Short answer: Yes, it is possible

Long answer: malloc(some_size) allocates some_size space and returns a pointer to the address of the start of the allocated chunk (or NULL upon failure). When doing ret = (char*)malloc(sizeof(char) * length); ret is assigned with said pointer that points to memory chunk of length chars (note that sizeof(char) == 1 so you can remove it).

The memory is yours until you free it, even after the function had returned, so, after the end of upperCase(...) execution, that memory still belongs to you. The only problem is, the pointer ret was allocated on the stack with (auto) local storage, meaning it will "die" when it's scope (in your case - the upperCase(...) function's scope), and thus, you will not know where that memory is, BUT since you return ret from the function, the value it holds (which is the address to your allocated memory) will pass on to main's ret, which basically means you're good to go.

One last thing I think I should emphasize is, returning local variables is done all the time.

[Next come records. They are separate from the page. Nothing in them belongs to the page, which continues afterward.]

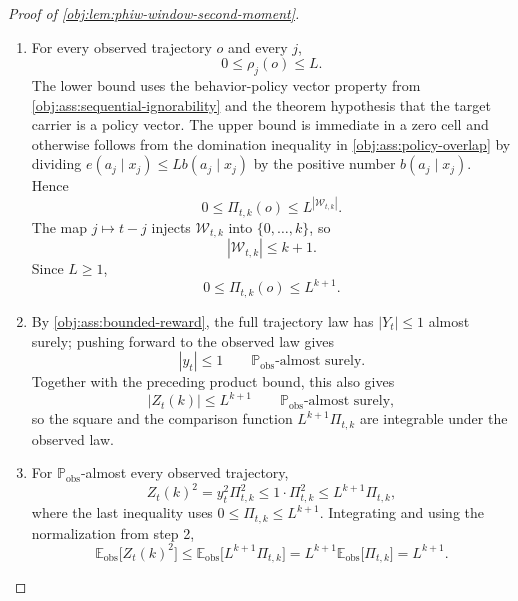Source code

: \documentclass[11pt]{article}
\begin{document}
\begin{proof}[Proof of \cref{obj:lem:phiw-window-second-moment}]
\begin{enumerate}
\item
For every observed trajectory \(o\) and every \(j\),
\[
0\le \rho_j(o)\le L.
\]
The lower bound uses the behavior-policy vector property from \cref{obj:ass:sequential-ignorability} and the theorem hypothesis that the target carrier is a policy vector. The upper bound is immediate in a zero cell and otherwise follows from the domination inequality in \cref{obj:ass:policy-overlap} by dividing \(e(a_j\mid x_j)\le Lb(a_j\mid x_j)\) by the positive number \(b(a_j\mid x_j)\). Hence
\[
0\le \Pi_{t,k}(o)\le L^{|\mathcal W_{t,k}|}.
\]
The map \(j\mapsto t-j\) injects \(\mathcal W_{t,k}\) into \(\{0,\ldots,k\}\), so
\[
|\mathcal W_{t,k}|\le k+1.
\]
Since \(L\ge 1\),
\[
0\le \Pi_{t,k}(o)\le L^{k+1}.
\]

\item
By \cref{obj:ass:bounded-reward}, the full trajectory law has \(|Y_t|\le 1\) almost surely; pushing forward to the observed law gives
\[
|y_t|\le 1
\qquad \mathbb P_{\mathrm{obs}}\text{-almost surely}.
\]
Together with the preceding product bound, this also gives
\[
|Z_t(k)|\le L^{k+1}
\qquad \mathbb P_{\mathrm{obs}}\text{-almost surely},
\]
so the square and the comparison function \(L^{k+1}\Pi_{t,k}\) are integrable under the observed law.

\item
For \(\mathbb P_{\mathrm{obs}}\)-almost every observed trajectory,
\[
Z_t(k)^2
=
y_t^2\Pi_{t,k}^2
\le
1\cdot \Pi_{t,k}^2
\le
L^{k+1}\Pi_{t,k},
\]
where the last inequality uses \(0\le \Pi_{t,k}\le L^{k+1}\). Integrating and using the normalization from step 2,
\[
\mathbb E_{\mathrm{obs}}\bigl[Z_t(k)^2\bigr]
\le
\mathbb E_{\mathrm{obs}}\bigl[L^{k+1}\Pi_{t,k}\bigr]
=
L^{k+1}\mathbb E_{\mathrm{obs}}\bigl[\Pi_{t,k}\bigr]
=
L^{k+1}.
\]
\end{enumerate}
\end{proof}
\end{document}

For example int increment_by_one(int x){int y = x + 1; return y;}. This is a very simple function that returns the value of local int y. Since the value returned is all we need (i.e. the value of x+1) it's ok that it (the value) was stored in a local variable. The same (sort of) goes for your case - since ret inside upperCase holds the address that was allocated ,it's ok for it to "die" after upperCase ends, since the value it holds (the address) is passed on.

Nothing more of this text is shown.